_WORK INSTRUCTIONS_
Which lines of the records below contain the word "biểu"? Show each one.

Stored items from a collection
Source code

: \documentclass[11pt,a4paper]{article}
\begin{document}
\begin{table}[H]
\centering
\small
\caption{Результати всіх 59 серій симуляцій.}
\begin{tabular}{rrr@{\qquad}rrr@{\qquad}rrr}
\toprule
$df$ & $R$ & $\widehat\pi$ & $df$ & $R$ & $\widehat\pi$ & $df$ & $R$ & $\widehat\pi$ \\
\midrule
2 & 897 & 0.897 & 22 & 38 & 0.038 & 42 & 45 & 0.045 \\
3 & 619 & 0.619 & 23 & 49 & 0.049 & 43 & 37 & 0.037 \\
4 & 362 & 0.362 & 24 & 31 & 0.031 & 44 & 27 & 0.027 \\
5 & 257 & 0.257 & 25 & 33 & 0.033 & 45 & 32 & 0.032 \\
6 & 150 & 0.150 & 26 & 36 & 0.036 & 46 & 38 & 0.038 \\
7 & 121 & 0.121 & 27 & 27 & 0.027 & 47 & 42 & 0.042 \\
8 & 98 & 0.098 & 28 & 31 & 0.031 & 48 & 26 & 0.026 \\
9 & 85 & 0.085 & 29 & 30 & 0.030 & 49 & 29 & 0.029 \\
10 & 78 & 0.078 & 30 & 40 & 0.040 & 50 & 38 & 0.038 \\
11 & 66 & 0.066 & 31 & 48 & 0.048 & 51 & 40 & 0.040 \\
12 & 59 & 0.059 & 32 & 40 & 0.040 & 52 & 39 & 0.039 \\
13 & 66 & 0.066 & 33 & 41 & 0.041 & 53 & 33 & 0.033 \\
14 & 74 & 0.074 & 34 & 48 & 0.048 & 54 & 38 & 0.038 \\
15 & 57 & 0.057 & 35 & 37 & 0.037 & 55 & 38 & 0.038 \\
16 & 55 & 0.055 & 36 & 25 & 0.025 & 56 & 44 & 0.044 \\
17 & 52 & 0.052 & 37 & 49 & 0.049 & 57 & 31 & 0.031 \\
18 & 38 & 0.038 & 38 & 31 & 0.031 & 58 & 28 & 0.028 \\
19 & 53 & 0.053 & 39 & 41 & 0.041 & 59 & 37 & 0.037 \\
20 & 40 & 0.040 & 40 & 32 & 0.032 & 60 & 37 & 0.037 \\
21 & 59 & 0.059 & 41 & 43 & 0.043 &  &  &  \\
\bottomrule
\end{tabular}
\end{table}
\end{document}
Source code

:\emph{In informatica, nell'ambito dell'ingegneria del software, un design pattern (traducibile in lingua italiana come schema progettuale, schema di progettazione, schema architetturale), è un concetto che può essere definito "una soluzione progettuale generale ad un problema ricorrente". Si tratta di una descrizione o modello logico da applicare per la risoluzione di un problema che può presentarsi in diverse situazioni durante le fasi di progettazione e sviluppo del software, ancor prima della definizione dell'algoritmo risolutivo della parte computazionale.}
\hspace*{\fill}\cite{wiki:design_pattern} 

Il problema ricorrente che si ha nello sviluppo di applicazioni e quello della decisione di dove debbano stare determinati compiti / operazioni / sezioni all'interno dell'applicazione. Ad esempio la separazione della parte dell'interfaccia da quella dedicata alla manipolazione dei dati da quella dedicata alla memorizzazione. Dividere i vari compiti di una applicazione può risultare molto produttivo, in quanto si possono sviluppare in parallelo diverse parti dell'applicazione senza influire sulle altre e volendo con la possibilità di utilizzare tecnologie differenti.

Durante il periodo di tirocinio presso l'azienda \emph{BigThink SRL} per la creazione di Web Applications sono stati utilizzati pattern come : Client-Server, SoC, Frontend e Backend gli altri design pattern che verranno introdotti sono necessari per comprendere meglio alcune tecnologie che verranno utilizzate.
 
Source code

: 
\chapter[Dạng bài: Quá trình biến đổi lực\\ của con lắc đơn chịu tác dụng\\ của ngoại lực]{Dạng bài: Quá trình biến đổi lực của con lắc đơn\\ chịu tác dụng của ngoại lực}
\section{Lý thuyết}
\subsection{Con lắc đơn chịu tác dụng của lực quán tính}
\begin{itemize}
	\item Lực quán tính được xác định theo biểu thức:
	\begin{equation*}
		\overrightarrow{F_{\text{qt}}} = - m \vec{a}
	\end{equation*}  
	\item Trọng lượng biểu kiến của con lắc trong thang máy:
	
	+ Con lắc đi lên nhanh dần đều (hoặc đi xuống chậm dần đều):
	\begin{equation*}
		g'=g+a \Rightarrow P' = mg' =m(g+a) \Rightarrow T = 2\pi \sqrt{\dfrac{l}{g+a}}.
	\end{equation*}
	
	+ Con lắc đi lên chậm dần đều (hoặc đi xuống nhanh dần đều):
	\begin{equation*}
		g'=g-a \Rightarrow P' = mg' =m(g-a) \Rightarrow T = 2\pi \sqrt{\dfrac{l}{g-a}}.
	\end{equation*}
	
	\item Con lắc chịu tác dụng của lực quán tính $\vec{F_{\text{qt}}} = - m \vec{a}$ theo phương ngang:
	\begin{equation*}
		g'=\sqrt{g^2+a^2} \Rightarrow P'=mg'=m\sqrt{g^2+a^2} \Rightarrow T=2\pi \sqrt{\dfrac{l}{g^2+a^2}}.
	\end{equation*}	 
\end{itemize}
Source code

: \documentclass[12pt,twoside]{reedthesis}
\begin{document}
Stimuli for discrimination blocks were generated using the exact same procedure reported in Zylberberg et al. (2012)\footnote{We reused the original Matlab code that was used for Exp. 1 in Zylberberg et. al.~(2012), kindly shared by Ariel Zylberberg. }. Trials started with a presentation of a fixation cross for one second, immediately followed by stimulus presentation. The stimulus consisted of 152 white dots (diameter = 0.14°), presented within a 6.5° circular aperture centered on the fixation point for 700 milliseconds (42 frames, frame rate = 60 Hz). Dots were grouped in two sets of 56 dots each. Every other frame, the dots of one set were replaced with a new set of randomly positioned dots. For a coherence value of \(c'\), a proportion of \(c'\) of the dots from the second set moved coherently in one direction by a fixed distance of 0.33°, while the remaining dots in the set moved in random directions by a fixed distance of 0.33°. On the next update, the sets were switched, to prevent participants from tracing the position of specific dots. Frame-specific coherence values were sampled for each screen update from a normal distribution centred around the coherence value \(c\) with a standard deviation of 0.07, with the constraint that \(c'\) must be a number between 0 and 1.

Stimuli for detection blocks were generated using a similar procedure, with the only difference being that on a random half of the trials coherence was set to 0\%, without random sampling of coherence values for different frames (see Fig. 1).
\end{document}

_YOUR RESPONSE_
	\item Lực quán tính được xác định theo biểu thức:
	\item Trọng lượng biểu kiến của con lắc trong thang máy:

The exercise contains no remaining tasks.